#### [ABOUT THIS TASK]
From the entries that follow, copy exactly the lines beginning at the line holding "### Describe a" and continuing through the line holding "a new website".

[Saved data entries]
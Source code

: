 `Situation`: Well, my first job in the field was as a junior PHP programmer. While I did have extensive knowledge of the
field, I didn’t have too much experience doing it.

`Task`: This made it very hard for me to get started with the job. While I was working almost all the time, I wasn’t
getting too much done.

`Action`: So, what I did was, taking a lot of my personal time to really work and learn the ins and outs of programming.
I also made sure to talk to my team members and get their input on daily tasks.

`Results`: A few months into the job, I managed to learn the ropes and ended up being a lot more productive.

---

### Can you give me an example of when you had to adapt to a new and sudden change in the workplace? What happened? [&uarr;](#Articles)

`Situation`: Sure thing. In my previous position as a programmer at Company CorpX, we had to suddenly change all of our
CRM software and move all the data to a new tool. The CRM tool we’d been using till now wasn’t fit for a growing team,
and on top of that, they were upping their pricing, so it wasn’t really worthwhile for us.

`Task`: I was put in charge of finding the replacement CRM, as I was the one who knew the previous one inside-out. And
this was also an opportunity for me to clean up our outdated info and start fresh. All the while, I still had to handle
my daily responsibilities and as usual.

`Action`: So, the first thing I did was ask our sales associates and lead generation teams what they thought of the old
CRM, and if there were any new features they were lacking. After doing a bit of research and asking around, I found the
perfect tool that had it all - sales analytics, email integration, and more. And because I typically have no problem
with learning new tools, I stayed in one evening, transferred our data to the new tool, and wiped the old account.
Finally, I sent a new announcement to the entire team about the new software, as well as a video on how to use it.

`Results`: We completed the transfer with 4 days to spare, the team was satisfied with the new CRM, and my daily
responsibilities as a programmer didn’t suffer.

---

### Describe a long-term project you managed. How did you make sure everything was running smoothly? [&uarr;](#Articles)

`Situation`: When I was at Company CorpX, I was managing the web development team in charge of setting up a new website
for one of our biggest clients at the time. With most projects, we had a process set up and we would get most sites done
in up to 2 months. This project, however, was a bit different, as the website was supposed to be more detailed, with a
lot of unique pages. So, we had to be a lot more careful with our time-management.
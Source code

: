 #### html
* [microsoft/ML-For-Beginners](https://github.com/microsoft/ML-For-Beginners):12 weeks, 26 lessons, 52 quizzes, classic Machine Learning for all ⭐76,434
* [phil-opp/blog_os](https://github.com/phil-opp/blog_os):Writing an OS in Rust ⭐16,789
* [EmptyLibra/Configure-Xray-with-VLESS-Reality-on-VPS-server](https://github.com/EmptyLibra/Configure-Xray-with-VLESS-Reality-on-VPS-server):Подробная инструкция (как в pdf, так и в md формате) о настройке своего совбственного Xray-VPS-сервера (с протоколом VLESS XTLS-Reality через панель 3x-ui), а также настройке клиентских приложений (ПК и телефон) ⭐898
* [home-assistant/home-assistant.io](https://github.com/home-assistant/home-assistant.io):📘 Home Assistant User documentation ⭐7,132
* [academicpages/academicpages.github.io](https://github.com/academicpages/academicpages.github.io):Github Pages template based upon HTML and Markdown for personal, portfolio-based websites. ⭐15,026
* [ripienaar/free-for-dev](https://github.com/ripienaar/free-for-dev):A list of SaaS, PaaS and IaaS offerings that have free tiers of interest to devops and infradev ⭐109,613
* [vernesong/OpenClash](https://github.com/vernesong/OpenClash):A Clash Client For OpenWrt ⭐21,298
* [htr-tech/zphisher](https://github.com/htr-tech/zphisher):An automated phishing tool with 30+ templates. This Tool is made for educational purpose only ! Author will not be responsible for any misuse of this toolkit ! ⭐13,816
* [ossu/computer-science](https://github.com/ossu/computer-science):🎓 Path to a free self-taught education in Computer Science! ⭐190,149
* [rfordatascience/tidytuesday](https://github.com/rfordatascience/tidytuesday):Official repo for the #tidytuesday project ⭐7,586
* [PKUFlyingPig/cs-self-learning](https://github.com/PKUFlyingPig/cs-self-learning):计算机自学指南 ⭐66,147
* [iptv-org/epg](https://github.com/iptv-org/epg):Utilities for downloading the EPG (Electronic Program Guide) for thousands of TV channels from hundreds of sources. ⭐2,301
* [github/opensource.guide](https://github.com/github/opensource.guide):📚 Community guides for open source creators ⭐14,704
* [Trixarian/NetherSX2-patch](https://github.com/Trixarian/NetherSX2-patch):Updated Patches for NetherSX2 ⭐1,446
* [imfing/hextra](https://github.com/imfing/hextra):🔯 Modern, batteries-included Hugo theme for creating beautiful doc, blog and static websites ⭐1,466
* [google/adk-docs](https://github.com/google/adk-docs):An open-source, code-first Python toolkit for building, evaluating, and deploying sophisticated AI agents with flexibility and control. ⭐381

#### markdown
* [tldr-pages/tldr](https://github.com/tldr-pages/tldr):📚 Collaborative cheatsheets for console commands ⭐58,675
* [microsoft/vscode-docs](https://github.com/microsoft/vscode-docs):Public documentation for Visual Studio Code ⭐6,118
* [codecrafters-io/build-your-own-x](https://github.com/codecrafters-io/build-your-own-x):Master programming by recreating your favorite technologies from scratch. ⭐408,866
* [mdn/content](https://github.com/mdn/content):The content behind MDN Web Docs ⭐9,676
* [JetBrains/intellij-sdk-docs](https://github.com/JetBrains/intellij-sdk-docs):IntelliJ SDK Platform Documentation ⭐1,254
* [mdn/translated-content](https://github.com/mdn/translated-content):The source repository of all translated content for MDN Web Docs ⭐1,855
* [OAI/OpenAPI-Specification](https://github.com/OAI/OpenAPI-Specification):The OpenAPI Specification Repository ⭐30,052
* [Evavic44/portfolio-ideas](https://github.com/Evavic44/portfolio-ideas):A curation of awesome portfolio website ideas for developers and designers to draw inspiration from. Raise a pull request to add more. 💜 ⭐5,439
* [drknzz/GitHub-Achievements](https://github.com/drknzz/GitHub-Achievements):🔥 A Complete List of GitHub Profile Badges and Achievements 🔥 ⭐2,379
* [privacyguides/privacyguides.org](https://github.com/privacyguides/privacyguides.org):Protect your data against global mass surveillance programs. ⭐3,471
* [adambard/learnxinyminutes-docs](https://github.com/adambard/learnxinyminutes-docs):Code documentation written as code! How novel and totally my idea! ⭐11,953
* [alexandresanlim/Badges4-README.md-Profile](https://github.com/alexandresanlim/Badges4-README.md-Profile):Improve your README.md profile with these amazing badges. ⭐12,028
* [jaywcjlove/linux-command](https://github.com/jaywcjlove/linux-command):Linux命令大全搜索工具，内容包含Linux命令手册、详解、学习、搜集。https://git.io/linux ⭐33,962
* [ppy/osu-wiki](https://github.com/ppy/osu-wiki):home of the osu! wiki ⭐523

#### [SOLVED PROBLEM]
### Describe a long-term project you managed. How did you make sure everything was running smoothly? [&uarr;](#Articles)

`Situation`: When I was at Company CorpX, I was managing the web development team in charge of setting up a new website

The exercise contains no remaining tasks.